I have the following message posted on the linux.samba newsgroup, but so far
no response. Therefore I try again in this group, hoping that there are
other people reading this group, and yes, that hopefully somebody can help
me with my samba winbind problems.

John Knappers



Hello,

"John" <[EMAIL PROTECTED]> schreef in bericht
news:[EMAIL PROTECTED]
> Hello list,
>
>
> "John" <[EMAIL PROTECTED]> schreef in bericht
> news:[EMAIL PROTECTED]
>> Hello,
>>
>> I have some trouble with rid_idmap facility. STFI did'nt help me this
>> time..
>> Other issues I red about resolved to a too smal idmap range
>> specification.
>> But this an other issue..
>>
>> It looks that the rid_idmap facility tries to map the sid's from
>> Administrators, Backup operators and several other build in groups to a
>> uid <330
>>
>> Configuration:
>> OS Suse 9.1
>> Samba 3.0.14 backport from Suse
>> W2k3 DC in testlab is a NT4 domain upgrade
>>
>> smb.conf snippet
>> workgroup DOM1
>> security = ADS
>> realm:CORP.DOM1..COM
>> passwd server = *
>> Allow trusted domains = no
>> loglevel =3
>> winbind seperator = no
>> idmap backend = idmap_rid:DOM=330-10
>> idmap uid = 330-10
>> idmap gid = 330-10
>> winbind use default domain = yes
>> etc
>>
>> Joining the ADS domain goes smoothly
>> wbinfo -u gives list with domain users
>> wbinfo -n 'Domain Users' gives list SID  from domain Users
>> wbinfo -n 'Administrators' gives: Could not lookup name Administratos
>> wbinfo -n 'Backup Operators' gives: Could not lookup name Backup
>> Operators
>>
>> id Administrator has  uid 1000 and lot's of guid's from different groups
>> he's member of, but not the guid from the Administrators and backup
>> operators group.
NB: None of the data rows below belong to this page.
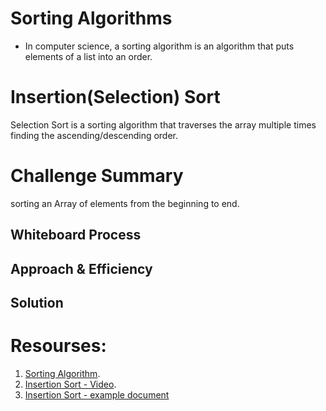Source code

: # Sorting Algorithms

- In computer science, a sorting algorithm is an algorithm that puts elements of a list into an order. 

# Insertion(Selection) Sort
Selection Sort is a sorting algorithm that traverses the array multiple times finding the ascending/descending order.

# Challenge Summary
<!-- Description of the challenge -->
 sorting an Array of elements from the beginning to end. 
 

## Whiteboard Process
<!-- Embedded whiteboard image -->

## Approach & Efficiency
<!-- What approach did you take? Why? What is the Big O space/time for this approach? -->

## Solution
<!-- Show how to run your code, and examples of it in action -->


# Resourses: 
1. [Sorting Algorithm](https://en.wikipedia.org/wiki/Sorting_algorithm).
2. [Insertion Sort - Video](https://www.youtube.com/watch?v=JecAk1FAOck).
3. [Insertion Sort - example document](https://codefellows.github.io/common_curriculum/data_structures_and_algorithms/Code_401/class-26/solutions/BLOG)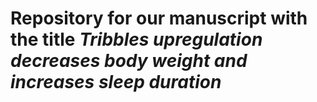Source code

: # Repository for our manuscript with the title *Tribbles upregulation decreases body weight and increases sleep duration*
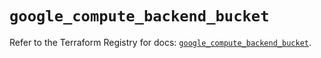 # `google_compute_backend_bucket`

Refer to the Terraform Registry for docs: [`google_compute_backend_bucket`](https://registry.terraform.io/providers/hashicorp/google/6.24.0/docs/resources/compute_backend_bucket).
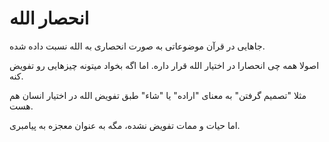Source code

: ﻿<h1>انحصار الله</h1>

<p>جاهایی در قرآن موضوعاتی به صورت انحصاری به الله نسبت داده شده.</p>
<p>اصولا همه چی انحصارا در اختیار الله قرار داره. اما اگه بخواد میتونه چیزهایی رو تفویض کنه.</p>
<p>مثلا "تصمیم گرفتن" به معنای "اراده" یا "شاء" طبق تفویض الله در اختیار انسان هم هست.</p>
<p>اما حیات و ممات تفویض نشده، مگه به عنوان معجزه به پیامبری.</p>
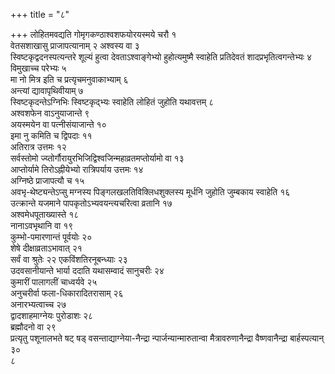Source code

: +++
title = "८"

+++
लोहितमवद्यति गोमृगकण्ठाश्वशफयोरयस्मये चरौ १  
वेतसशाखासु प्राजापत्यानाम् २
अश्वस्य वा ३  
स्विष्टकृद्वदनस्पत्यन्तरे शूल्यं हुत्वा देवताऽश्वाङ्गेभ्यो
हुहोत्यमुष्मै स्वाहेति प्रतिदेवतं शादप्रभृतित्वगन्तेभ्यः ४  
विमुखाच्च
परेभ्यः ५  
मा नो मित्र इति च प्रत्यृचमनुवाकाभ्याम् ६  
अन्त्यां
द्यावापृथिवीयाम् ७  
स्विष्टकृदन्तेऽग्निभिः
स्विष्टकृद्भ्यः स्वाहेति लोहितं जुहोति
यथावत्तम् ८  
अश्वशफेन वाऽनुयाजान्ते ९  
अयस्मयेन वा पत्नीसंयाजान्ते
१०  
इमा नु कमिति च द्विपदाः ११  
अतिरात्र उत्तमः १२  
सर्वस्तोमो
ज्य्तोर्गौरायुरभिजिद्विश्वजिन्महाव्रतमप्तोर्यामो
वा १३  
आप्तोर्यामे तिरोऽह्नीयेभ्यो रात्रिपर्याय उत्तमः १४  
अग्निष्ठे
प्राजापत्यौ च १५  
अवभृ-थेष्ट्यन्तेऽप्सु मग्नस्य
पिङ्गलखलतिविक्लिधशुक्लस्य मूर्धनि जुहोति
जुम्बकाय स्वाहेति १६  
उत्क्रान्ते यजमाने
पापकृतोऽभ्यवयन्त्यचरित्वा
व्रतानि १७  
अश्वमेधपूताख्यास्ते १८  
नानाऽवभृथानि वा १९  
कुम्भो-पमारणान्तं
पूर्वयोः २०  
शेषे दीक्षाव्रताऽभावात् २१  
सर्वं वा श्रुतेः २२
एकविंशतिरनूबन्ध्याः २३  
उदवसानीयान्ते भार्या ददाति
यथासम्वादं सानुचरीः २४  
कुमारीं पालागलीं चाध्वर्यवे २५  
अनुचरीर्वा
फला-धिकारादितरासाम् २६  
अनारभ्यत्वाच्च २७  
द्वादशाहमाग्नेयः पुरोडाशः
२८  
ब्रह्मौदनो वा २९  
प्रत्यृतु पशूनालभते षट् षड्
वसन्ताद्याग्नेया-नैन्द्रा
न्पार्जन्यान्मारुतान्वा मैत्रावरुणानैन्द्रा
वैष्णवानैन्द्रा बार्हस्पत्यान् ३०  
८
I'm also getting log entries like
>> rid_idmap_get_id_from_sid: No available range availeble for sid.
>>
>> It's difficult to paste complete logs at the moment, because the W2k dc
>> and samba ADS member are running in a isolated testlab.
>>
>> Does anybody know what I'm missing or what's going wrong?
>>
>> John Knappers
>> Argentia B.V.
>> The Netherlands
>>
>>
> Hello,
>
> A carefull look in the morning reveiled:
> The group Administrators / Powerusers ect are translated in samba to:
> BUILDIN/Administrators BUILDIN/Power users etc.
>
> But wbinfo -n BUILDIN/Administrators gives:
> S-1-5-32-544 Well-known Group (5)
> and wbinfo -Y  S-1-5-32-544 gives:
> Could not convert sid S-1-5-32-544 to gid...
>
> Are those sid's not very short? As I remembered the were much longer.
> It look that the Sid's from the BUILDIN groups are truncated!
> duh, how is that possible?
>
> A wbinfo -n 'Domain Admins' gives:
> S-1-5-21-431110786-547713429-883519231-512 Domain Group (2)
> and wbinfo -y S-1-5-21-431110786-547713429-883519231-512
> 1012
>
> Looking on the production network, that's still running a NT4 DC.
> The samba host there is running winbind without the idmap_rid facility.
> But there wbinfo -n 'BUILDIN/Administrators' also gives
> S-1-5-32-544 Well-known Group (5)
> becouse winbind is running without idmap_rid facility
> a wbinfo -Y S-1-5-32-544 resolves to
> 10063
>
> Does someone has any id what's going on here?
>
> regards,
>
> John Knappers
> Argentia B.V.
> The Netherlands
>
After a bit futher searching the internet I found some answers in the
following link:
http://support.microsoft.com/kb/q163846/

There I did find out that the BUILDIN local group and some special groups
/users have always the same short SID
Built-In Local Groups
BUILTIN\ADMINISTRATORS S-1-5-32-544  (=0x220)
BUILTIN\USERSS-1-5-32-545  (=0x221)
BUILTIN\GUESTS S-1-5-32-546  (=0x222)
BUILTIN\ACCOUNT OPERATORS  S-1-5-32-548  (=0x224)
BUILTIN\SERVER OPERATORS   S-1-5-32-549  (=0x225)
BUILTIN\PRINT OPERATORSS-1-5-32-550  (=0x226)
BUILTIN\BACKUP OPERATORS   S-1-5-32-551  (=0x227)
BUILTIN\REPLICATOR S-1-5-32-552  (=0x228)
Special Groups
\CREATOR OWNER S-1-3-0
\EVERYONE  S-1-1-0
NT AUTHORITY\NETWORK   S-1-5-2
NT AUTHORITY\INTERACTIVE   S-1-5-4
NT AUTHORITY\SYSTEMS-1-5-18
NT AUTHORITY\authenticated users   S-1-5-11 *
NT AUTHORITY\LOCAL SERVICE S-1-5-19
NT AUTHORITY\NETWORK SERVICE S-1-5-

Those SID's matches, with what I found on our samba system.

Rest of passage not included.